Stringo le mani a pugno. «Come puoi dire questo...»
«Devi andare avanti e superare tutto. Non puoi continuare a vivere così.»
«Lo so, ci sto provando, giorno per giorno, credimi, ma non sarò io a fare morire mia figlia.»
Sospira e si guarda le scarpe. «Ma renderebbe più semplice lasciarla andare.»
Assottiglio lo sguardo, quasi a fulminarlo. «Non chiedermi di lasciare andare una parte di me.»
«Lo devi accettare, Fiamma, devi accettare e lasciare andare Annie.»
Spalanco gli occhi, solo Marco chiamava così Anastasia e lei lo concedeva solo a lui, neppure io potevo utilizzare quel nomignolo.
Serro i denti fino a farmi male. «Non chiamarla così.»
«È un cavolo di soprannome!»
Mi avvicino a lui e inizio a tirargli dei leggeri pugni sul petto. «Era il suo modo di chiamarla.» Le lacrime bagnano le guance. «Perché non lo capisci.»
Mi stringe a sé. «Lo so, e nessuno la chiamerà più così, ma, ti prego, pensa a quello che ho detto.»
Lascio cadere le braccia lungo il busto. «Non posso, non posso smettere di sperare.»
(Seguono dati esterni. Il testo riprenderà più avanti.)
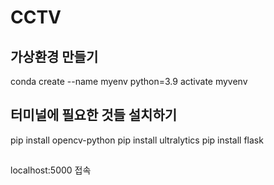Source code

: # CCTV

## 가상환경 만들기
conda create --name myenv python=3.9
activate myvenv

## 터미널에 필요한 것들 설치하기
pip install opencv-python
pip install ultralytics
pip install flask

##
localhost:5000 접속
«Ti stai illudendo e questo ti distruggerà.»
Lo guardo negli occhi, poi scosto lo sguardo e osservo l'orizzonte. «Fede, sono già distrutta, sono una spezzata, una sopravvissuta.» Mi accarezzo il ventre, mi aggrappo a lui. «Se non fosse per questo bambino, avrei già staccato la spina e l'avrei...»
Mi attira a sé. «Non pensarci per nessuna ragione al mondo» dice interrompendomi.